Meet Miles Morales: Your New Spider-Man

on Tuesday, Aug. 2nd

It’s not the first time someone other than Peter Parker has donned the mantle of Spider-Man, but in this week’s Ultimate Fallout #4 fans of Marvel’s Ultimate Comics universe will be introduced to a brand new web-head. His name is Miles Morales, and he’s bi-racial: half-black and half-Hispanic. At a time when diversity in comics is a hot-button issue — DC Comics is making a conscious effort to shake up the ethnic monotony of its line-up as they relaunch their entire line — Marvel has managed to pull off a splashy PR coup by recasting their most famous character.
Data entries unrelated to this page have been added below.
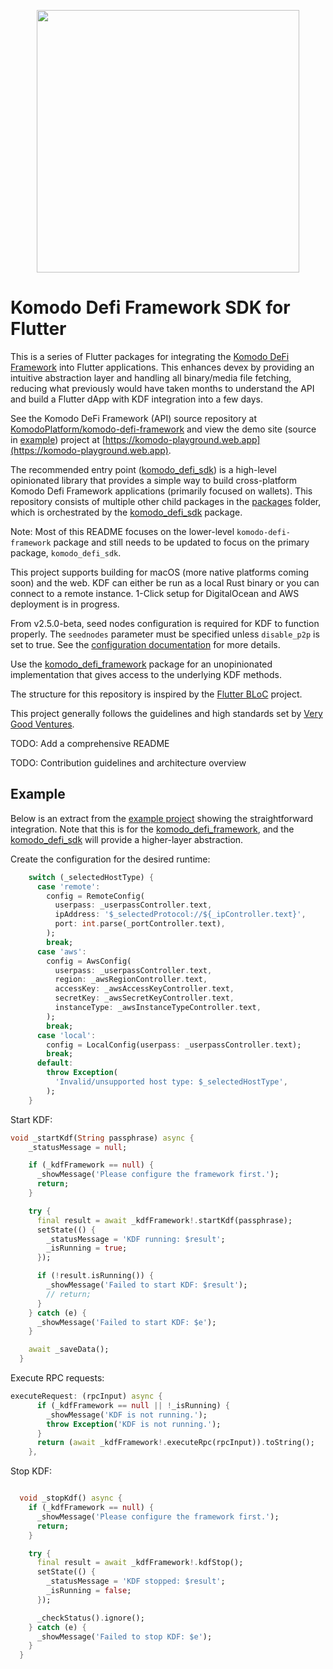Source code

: <p align="center">
    <a href="https://github.com/KomodoPlatform/komodo-defi-framework" alt="Contributors">
        <img width="420" src="https://user-images.githubusercontent.com/24797699/252396802-de8f9264-8056-4430-a17d-5ecec9668dfc.png" />
    </a>
</p>

# Komodo Defi Framework SDK for Flutter

This is a series of Flutter packages for integrating the [Komodo DeFi Framework](https://komodoplatform.com/en/komodo-defi-framework.html) into Flutter applications. This enhances devex by providing an intuitive abstraction layer and handling all binary/media file fetching, reducing what previously would have taken months to understand the API and build a Flutter dApp with KDF integration into a few days.

See the Komodo DeFi Framework (API) source repository at [KomodoPlatform/komodo-defi-framework](https://github.com/KomodoPlatform/komodo-defi-framework) and view the demo site (source in [example](./example)) project at [https://komodo-playground.web.app](https://komodo-playground.web.app).

The recommended entry point ([komodo_defi_sdk](/packages/komodo_defi_sdk/README.md)) is a high-level opinionated library that provides a simple way to build cross-platform Komodo Defi Framework applications (primarily focused on wallets). This repository consists of multiple other child packages in the [packages](./packages) folder, which is orchestrated by the [komodo_defi_sdk](/packages/komodo_defi_sdk/README.md) package.

Note: Most of this README focuses on the lower-level `komodo-defi-framework` package and still needs to be updated to focus on the primary package, `komodo_defi_sdk`.

This project supports building for macOS (more native platforms coming soon) and the web. KDF can either be run as a local Rust binary or you can connect to a remote instance. 1-Click setup for DigitalOcean and AWS deployment is in progress.

From v2.5.0-beta, seed nodes configuration is required for KDF to function properly. The `seednodes` parameter must be specified unless `disable_p2p` is set to true. See the [configuration documentation](https://docs.komodefi.com/komodo-defi-framework/setup/configure-mm2-json/) for more details.

Use the [komodo_defi_framework](packages/komodo_defi_sdk) package for an unopinionated implementation that gives access to the underlying KDF methods.

The structure for this repository is inspired by the [Flutter BLoC](https://github.com/felangel/bloc) project.

This project generally follows the guidelines and high standards set by [Very Good Ventures](https://vgv.dev/).

TODO: Add a comprehensive README

TODO: Contribution guidelines and architecture overview

## Example

Below is an extract from the [example project](https://github.com/KomodoPlatform/komodo-defi-sdk-flutter/blob/dev/example/lib/main.dart) showing the straightforward integration. Note that this is for the [komodo_defi_framework](packages/komodo_defi_framework), and the [komodo_defi_sdk](/packages/komodo_defi_sdk/README.md) will provide a higher-layer abstraction.

Create the configuration for the desired runtime:

```dart
    switch (_selectedHostType) {
      case 'remote':
        config = RemoteConfig(
          userpass: _userpassController.text,
          ipAddress: '$_selectedProtocol://${_ipController.text}',
          port: int.parse(_portController.text),
        );
        break;
      case 'aws':
        config = AwsConfig(
          userpass: _userpassController.text,
          region: _awsRegionController.text,
          accessKey: _awsAccessKeyController.text,
          secretKey: _awsSecretKeyController.text,
          instanceType: _awsInstanceTypeController.text,
        );
        break;
      case 'local':
        config = LocalConfig(userpass: _userpassController.text);
        break;
      default:
        throw Exception(
          'Invalid/unsupported host type: $_selectedHostType',
        );
    }
```

Start KDF:

```dart
void _startKdf(String passphrase) async {
    _statusMessage = null;

    if (_kdfFramework == null) {
      _showMessage('Please configure the framework first.');
      return;
    }

    try {
      final result = await _kdfFramework!.startKdf(passphrase);
      setState(() {
        _statusMessage = 'KDF running: $result';
        _isRunning = true;
      });

      if (!result.isRunning()) {
        _showMessage('Failed to start KDF: $result');
        // return;
      }
    } catch (e) {
      _showMessage('Failed to start KDF: $e');
    }

    await _saveData();
  }
```

Execute RPC requests:

```dart
executeRequest: (rpcInput) async {
      if (_kdfFramework == null || !_isRunning) {
        _showMessage('KDF is not running.');
        throw Exception('KDF is not running.');
      }
      return (await _kdfFramework!.executeRpc(rpcInput)).toString();
    },
```

Stop KDF:

```dart

  void _stopKdf() async {
    if (_kdfFramework == null) {
      _showMessage('Please configure the framework first.');
      return;
    }

    try {
      final result = await _kdfFramework!.kdfStop();
      setState(() {
        _statusMessage = 'KDF stopped: $result';
        _isRunning = false;
      });

      _checkStatus().ignore();
    } catch (e) {
      _showMessage('Failed to stop KDF: $e');
    }
  }
```
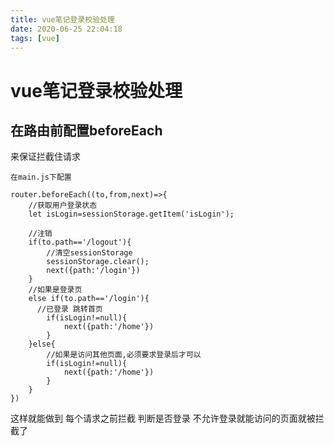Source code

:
 ```yaml
---
title: vue笔记登录校验处理
date: 2020-06-25 22:04:18
tags: [vue]
---
```


# vue笔记登录校验处理
## 在路由前配置beforeEach
来保证拦截住请求

<!--more-->

```
在main.js下配置

router.beforeEach((to,from,next)=>{
    //获取用户登录状态
    let isLogin=sessionStorage.getItem('isLogin');
    
    //注销
    if(to.path=='/logout'){
        //清空sessionStorage
        sessionStorage.clear();
        next({path:'/login'})
    }
    //如果是登录页
    else if(to.path=='/login'){
      //已登录 跳转首页
        if(isLogin!=null){
            next({path:'/home'})
        }
    }else{
        //如果是访问其他页面,必须要求登录后才可以
        if(isLogin!=null){
            next({path:'/home'})
        }
    }
})

```
这样就能做到 每个请求之前拦截 判断是否登录 
不允许登录就能访问的页面就被拦截了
To be clear, Marvel’s Ultimate Comics line is an alternate universe that the publisher began at the turn of the century as an effort to streamline the backstories of their characters. Much of the architecture of the current crop of Marvel movies have derived from the Ultimate line. Earlier this year, Peter Parker died after a climatic final battle with his arch-nemesis, the Green Goblin. It wouldn’t be much of an exaggeration to say that the fanboys began speculating — and complaining — about a possible successor to Peter’s race before the ink was dry on the issue.

In some cases, the cynicism got downright ugly and racist. Earlier this week, comic book store owner Larry Doherty, who had been a respected member of the Twitter comics community, elicited a firestorm by posting tasteless, racially charged quips about a possible black Spidey to his Twitter. Doherty claimed he wasn’t being racist, but actions speak louder than intent. Being an insensitive lout is no excuse.

Doherty doesn’t really matter in the final analysis. What does is the symbolism of a minority stepping into the shoes of one of the great fictional heroes of the past half-century. As noted above, this isn’t the first time there’s been a biracial Spider-Man. In the 1990’s Marvel introduced Miguel O’Hara, half-Latino and half-Irish, Miguel was the Spider-Man of the year 2099. He remains a popular enough character that he’s still featured in video games, like the upcoming Spiderman: Edge of Time.

The fine parsing of the difference between the Ultimate and “regular” Marvel Universes means that Miles Morales could be around for the long haul, as Ultimate Spider-Man writer Brian Michael Bendis has stated in interviews and on his Facebook page. Yet, there is a real anxiety underlying the cynicism of the comic fans. Publishers — particularly Marvel — are known for their stunts. How many comic book characters have been killed off for the sake of headlines only to be brought back after a few years?

If putting a biracial character under the Spider-Man mask is a great thing for young African-Americans and Hispanics (and I think it is), then how much will it hurt if in a few years Peter Parker comes back in Ultimate Spider-Man, and gets his old job back?

Buried on a sidebar of the USA Today story announcing the debut — amidst talk of how Community star Donald Glover’s campaign to get cast as Peter Parker in the movie reboot was an inspiration for the new look — was the first real insight into the personal motivations of the creative team:

The creation of Miles Morales, a teenager with an African-American father and Hispanic mother, has been personal for his creators. Axel Alonso, Marvel’s editor in chief, is of mixed cultures (his father is Mexican, his mother is British), and Bendis has two adopted daughters, a 3½-year-old from Ethiopia and a 4½-month-old African American.

So while there is no controlling the ravenous demands for spectacle and sales bumps from the mega-corporations that own the characters, there is evidence that the flesh and blood men behind the stories have the best of intentions. For now, true believers, that will have to do.

Ultimate Comics Fallout #4, the debut of the all new Spider-Man hits stores this Wednesday, August 3rd.